[WHAT THE TASK ASKS] Report how many lines of the following entries include the string "نوكيا"; respond with the number alone.

[GIVEN RECORDS]
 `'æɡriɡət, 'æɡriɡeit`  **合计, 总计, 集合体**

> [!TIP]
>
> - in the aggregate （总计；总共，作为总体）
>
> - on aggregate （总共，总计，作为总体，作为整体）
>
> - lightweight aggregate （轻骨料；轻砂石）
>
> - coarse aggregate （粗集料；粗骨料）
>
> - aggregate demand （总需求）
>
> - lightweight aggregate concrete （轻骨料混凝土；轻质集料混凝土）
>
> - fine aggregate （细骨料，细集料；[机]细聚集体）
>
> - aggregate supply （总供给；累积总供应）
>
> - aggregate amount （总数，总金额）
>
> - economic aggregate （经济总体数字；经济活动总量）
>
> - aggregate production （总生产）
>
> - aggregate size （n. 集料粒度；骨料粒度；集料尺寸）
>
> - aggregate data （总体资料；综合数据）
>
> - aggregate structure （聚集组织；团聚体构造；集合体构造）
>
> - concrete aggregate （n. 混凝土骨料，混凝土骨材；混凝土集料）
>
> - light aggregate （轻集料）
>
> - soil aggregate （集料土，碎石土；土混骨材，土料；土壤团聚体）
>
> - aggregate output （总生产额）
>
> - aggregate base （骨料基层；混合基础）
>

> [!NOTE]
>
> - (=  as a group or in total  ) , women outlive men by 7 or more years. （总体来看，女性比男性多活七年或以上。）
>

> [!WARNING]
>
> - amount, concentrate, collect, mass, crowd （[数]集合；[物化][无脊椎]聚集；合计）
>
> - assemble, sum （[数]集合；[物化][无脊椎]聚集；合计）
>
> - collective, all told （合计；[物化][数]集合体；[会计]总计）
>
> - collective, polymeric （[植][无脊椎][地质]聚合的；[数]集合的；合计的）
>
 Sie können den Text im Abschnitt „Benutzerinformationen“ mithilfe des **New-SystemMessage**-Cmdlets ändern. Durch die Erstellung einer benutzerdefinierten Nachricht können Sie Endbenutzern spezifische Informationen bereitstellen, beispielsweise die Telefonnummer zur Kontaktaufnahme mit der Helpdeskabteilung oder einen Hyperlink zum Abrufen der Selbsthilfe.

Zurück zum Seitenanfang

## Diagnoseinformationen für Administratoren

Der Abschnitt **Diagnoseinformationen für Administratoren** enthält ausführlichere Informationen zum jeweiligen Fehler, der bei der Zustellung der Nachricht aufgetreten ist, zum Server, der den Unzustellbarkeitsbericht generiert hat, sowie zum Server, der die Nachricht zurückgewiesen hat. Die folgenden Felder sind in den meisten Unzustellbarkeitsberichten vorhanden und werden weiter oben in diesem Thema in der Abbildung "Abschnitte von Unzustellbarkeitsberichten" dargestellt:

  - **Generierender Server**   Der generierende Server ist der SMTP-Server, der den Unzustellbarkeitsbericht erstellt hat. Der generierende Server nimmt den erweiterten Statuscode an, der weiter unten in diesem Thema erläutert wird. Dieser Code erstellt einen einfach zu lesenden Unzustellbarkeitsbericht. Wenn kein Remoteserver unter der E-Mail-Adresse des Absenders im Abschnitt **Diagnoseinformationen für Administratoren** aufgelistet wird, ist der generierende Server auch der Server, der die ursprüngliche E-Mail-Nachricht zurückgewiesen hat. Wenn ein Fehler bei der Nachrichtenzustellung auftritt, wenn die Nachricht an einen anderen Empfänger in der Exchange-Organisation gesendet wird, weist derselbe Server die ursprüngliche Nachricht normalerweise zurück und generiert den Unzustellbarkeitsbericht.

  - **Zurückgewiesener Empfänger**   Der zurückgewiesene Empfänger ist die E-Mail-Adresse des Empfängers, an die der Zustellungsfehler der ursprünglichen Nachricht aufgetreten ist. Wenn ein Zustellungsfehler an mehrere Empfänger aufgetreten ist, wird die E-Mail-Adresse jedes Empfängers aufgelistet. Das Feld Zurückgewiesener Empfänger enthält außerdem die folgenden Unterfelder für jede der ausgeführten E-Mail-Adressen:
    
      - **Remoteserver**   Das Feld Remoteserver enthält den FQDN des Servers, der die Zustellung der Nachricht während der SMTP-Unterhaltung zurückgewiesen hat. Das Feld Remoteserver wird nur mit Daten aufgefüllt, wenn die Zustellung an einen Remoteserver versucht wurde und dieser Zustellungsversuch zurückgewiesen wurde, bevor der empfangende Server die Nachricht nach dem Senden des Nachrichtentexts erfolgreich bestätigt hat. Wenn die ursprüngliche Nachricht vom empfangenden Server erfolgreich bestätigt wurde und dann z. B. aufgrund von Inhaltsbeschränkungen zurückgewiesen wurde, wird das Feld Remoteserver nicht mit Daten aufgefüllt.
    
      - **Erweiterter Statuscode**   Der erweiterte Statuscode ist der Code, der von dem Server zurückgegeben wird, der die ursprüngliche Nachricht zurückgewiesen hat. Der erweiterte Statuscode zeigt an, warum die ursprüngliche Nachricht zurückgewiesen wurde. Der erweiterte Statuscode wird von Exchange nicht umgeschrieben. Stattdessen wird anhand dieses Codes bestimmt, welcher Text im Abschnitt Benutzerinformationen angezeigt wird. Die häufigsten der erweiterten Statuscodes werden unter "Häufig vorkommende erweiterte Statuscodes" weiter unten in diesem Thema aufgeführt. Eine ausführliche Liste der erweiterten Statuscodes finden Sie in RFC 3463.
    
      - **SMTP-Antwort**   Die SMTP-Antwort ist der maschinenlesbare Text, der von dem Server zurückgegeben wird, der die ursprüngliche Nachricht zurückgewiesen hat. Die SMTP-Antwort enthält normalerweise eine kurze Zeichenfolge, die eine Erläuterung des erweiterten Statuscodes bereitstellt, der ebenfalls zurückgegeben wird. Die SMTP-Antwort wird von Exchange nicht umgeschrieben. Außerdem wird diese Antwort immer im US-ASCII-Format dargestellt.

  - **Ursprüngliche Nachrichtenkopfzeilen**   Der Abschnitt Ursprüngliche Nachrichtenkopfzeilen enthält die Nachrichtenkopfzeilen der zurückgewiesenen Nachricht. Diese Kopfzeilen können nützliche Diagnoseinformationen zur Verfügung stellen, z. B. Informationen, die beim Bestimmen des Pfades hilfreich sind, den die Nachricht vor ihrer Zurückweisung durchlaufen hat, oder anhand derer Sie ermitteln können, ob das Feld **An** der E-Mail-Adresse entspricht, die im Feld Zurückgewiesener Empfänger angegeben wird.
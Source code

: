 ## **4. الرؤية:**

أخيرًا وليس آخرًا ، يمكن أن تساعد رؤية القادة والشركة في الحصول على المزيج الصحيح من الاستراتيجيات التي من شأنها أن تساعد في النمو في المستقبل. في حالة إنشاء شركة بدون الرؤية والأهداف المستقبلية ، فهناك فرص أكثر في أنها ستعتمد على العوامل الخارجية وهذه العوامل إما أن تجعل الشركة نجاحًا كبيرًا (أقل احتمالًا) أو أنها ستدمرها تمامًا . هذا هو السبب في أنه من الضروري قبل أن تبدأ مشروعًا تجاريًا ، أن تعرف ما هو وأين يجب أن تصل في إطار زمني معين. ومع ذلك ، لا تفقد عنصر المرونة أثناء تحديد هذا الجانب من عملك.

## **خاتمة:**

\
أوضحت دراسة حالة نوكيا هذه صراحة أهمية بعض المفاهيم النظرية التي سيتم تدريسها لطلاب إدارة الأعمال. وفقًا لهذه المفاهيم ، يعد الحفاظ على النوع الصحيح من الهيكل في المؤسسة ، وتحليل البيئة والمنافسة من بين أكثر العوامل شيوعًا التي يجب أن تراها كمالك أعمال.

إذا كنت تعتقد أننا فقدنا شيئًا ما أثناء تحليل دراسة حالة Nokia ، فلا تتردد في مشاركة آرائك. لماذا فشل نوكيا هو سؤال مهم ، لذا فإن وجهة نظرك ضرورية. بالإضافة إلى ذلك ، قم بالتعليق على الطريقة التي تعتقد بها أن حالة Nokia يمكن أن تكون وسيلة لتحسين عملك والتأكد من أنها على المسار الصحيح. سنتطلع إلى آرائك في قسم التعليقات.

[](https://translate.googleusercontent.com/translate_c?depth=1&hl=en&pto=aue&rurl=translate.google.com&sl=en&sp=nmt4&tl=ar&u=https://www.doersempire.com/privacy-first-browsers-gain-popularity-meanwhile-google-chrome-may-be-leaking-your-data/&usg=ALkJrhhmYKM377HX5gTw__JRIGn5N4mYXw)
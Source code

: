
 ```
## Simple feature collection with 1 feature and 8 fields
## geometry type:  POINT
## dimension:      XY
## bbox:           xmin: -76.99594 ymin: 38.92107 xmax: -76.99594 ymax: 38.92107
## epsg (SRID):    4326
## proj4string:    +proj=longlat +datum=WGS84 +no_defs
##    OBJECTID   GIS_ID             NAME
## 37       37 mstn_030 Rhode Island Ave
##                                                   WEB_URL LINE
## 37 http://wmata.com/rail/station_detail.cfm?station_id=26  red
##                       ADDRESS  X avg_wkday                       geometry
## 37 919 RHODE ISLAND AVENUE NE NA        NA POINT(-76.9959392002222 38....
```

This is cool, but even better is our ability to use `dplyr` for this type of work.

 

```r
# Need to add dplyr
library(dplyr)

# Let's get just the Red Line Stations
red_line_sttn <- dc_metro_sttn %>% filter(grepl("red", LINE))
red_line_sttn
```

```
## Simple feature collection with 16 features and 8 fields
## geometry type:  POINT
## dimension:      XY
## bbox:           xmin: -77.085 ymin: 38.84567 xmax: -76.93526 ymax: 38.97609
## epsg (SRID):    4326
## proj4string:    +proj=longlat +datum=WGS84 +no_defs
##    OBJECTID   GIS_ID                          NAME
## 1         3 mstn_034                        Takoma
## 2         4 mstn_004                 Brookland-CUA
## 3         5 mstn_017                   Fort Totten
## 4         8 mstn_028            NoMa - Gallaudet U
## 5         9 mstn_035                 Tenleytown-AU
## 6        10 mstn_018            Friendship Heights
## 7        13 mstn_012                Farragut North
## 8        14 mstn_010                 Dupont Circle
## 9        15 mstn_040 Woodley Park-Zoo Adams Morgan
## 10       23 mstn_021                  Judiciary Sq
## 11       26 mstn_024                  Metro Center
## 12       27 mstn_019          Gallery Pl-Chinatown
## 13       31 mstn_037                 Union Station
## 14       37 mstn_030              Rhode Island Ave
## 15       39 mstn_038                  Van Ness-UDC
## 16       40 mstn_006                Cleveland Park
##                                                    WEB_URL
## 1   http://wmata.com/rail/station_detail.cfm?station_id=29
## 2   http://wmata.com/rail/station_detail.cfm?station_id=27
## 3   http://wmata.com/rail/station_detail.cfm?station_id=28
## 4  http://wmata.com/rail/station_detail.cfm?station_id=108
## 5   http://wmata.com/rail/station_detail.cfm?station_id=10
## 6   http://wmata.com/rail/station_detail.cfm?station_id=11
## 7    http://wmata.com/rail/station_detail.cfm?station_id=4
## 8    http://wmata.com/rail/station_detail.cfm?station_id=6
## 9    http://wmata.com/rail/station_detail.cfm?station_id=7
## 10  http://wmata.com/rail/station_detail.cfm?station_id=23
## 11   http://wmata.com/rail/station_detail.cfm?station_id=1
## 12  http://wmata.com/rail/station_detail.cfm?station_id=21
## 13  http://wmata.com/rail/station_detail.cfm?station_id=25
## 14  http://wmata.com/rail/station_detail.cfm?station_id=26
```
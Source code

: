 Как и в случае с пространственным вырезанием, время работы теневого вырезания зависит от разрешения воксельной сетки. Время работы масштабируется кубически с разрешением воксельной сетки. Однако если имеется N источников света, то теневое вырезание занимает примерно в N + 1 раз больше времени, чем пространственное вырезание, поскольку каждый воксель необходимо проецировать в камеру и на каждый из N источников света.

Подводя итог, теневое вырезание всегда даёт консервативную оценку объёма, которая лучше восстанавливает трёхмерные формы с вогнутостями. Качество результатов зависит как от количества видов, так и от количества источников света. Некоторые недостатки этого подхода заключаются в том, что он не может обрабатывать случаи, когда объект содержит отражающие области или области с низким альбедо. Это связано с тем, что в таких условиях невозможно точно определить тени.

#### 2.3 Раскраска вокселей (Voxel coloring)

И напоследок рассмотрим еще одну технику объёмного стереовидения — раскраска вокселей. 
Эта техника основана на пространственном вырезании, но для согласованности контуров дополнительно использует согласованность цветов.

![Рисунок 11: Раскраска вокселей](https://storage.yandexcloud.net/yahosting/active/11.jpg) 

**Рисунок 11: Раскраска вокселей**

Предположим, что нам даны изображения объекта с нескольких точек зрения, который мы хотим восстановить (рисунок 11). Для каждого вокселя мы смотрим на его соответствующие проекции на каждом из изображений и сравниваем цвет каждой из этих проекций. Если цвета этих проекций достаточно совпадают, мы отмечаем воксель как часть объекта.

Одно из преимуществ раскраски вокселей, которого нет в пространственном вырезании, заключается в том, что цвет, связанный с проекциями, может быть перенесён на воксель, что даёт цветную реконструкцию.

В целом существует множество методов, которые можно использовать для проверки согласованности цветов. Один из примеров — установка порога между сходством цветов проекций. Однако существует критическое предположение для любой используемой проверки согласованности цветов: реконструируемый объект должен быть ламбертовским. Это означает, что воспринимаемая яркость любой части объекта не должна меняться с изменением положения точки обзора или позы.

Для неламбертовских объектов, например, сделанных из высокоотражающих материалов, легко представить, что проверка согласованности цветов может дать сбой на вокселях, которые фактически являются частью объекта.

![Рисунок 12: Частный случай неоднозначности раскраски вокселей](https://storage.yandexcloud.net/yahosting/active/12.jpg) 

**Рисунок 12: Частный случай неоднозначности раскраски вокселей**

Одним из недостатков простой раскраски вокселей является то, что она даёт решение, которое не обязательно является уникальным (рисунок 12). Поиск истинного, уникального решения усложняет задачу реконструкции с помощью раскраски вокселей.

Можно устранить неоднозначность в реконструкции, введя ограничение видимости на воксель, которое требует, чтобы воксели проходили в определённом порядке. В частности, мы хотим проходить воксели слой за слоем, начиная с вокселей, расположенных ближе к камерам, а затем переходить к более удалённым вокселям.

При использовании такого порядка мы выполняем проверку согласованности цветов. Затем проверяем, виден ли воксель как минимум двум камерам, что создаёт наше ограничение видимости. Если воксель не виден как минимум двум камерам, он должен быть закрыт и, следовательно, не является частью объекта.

[EXERCISE OUTPUT] 2